## [What you have to do]
Could the lines from the start of the data through the line with "## Project Overview" be set down exactly, with no pictures among them?

--- Source information Enclosed Below ---

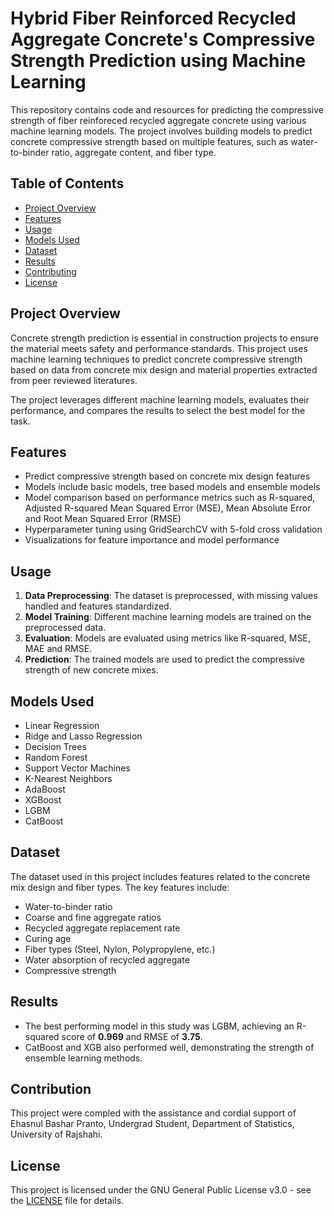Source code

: # Hybrid Fiber Reinforced Recycled Aggregate Concrete's Compressive Strength Prediction using Machine Learning

This repository contains code and resources for predicting the compressive strength of fiber reinforeced recycled aggregate concrete using various machine learning models. The project involves building models to predict concrete compressive strength based on multiple features, such as water-to-binder ratio, aggregate content, and fiber type.

## Table of Contents
- [Project Overview](#project-overview)
- [Features](#features)
- [Usage](#usage)
- [Models Used](#models-used)
- [Dataset](#dataset)
- [Results](#results)
- [Contributing](#contributing)
- [License](#license)

## Project Overview
Concrete strength prediction is essential in construction projects to ensure the material meets safety and performance standards. This project uses machine learning techniques to predict concrete compressive strength based on data from concrete mix design and material properties extracted from peer reviewed literatures.

The project leverages different machine learning models, evaluates their performance, and compares the results to select the best model for the task.

## Features
- Predict compressive strength based on concrete mix design features
- Models include basic models, tree based models and ensemble models
- Model comparison based on performance metrics such as R-squared, Adjusted R-squared Mean Squared Error (MSE), Mean Absolute Error and Root Mean Squared Error (RMSE)
- Hyperparameter tuning using GridSearchCV with 5-fold cross validation
- Visualizations for feature importance and model performance

## Usage
1. **Data Preprocessing**: The dataset is preprocessed, with missing values handled and features standardized.
2. **Model Training**: Different machine learning models are trained on the preprocessed data.
3. **Evaluation**: Models are evaluated using metrics like R-squared, MSE, MAE and RMSE.
4. **Prediction**: The trained models are used to predict the compressive strength of new concrete mixes.

## Models Used
- Linear Regression
- Ridge and Lasso Regression
- Decision Trees
- Random Forest
- Support Vector Machines
- K-Nearest Neighbors
- AdaBoost
- XGBoost
- LGBM
- CatBoost

## Dataset
The dataset used in this project includes features related to the concrete mix design and fiber types. The key features include:
- Water-to-binder ratio
- Coarse and fine aggregate ratios
- Recycled aggregate replacement rate
- Curing age
- Fiber types (Steel, Nylon, Polypropylene, etc.)
- Water absorption of recycled aggregate
- Compressive strength

## Results
- The best performing model in this study was LGBM, achieving an R-squared score of **0.969** and RMSE of **3.75**.
- CatBoost and XGB also performed well, demonstrating the strength of ensemble learning methods.

## Contribution
This project were compled with the assistance and cordial support of Ehasnul Bashar Pranto, Undergrad Student, Department of Statistics, University of Rajshahi.


## License
This project is licensed under the GNU General Public License v3.0 - see the [LICENSE](LICENSE) file for details.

--- End of Enclosed Source information ---

## [Solution below]
Source code

: # Hybrid Fiber Reinforced Recycled Aggregate Concrete's Compressive Strength Prediction using Machine Learning

This repository contains code and resources for predicting the compressive strength of fiber reinforeced recycled aggregate concrete using various machine learning models. The project involves building models to predict concrete compressive strength based on multiple features, such as water-to-binder ratio, aggregate content, and fiber type.

## Table of Contents
- [Project Overview](#project-overview)
- [Features](#features)
- [Usage](#usage)
- [Models Used](#models-used)
- [Dataset](#dataset)
- [Results](#results)
- [Contributing](#contributing)
- [License](#license)

## Project Overview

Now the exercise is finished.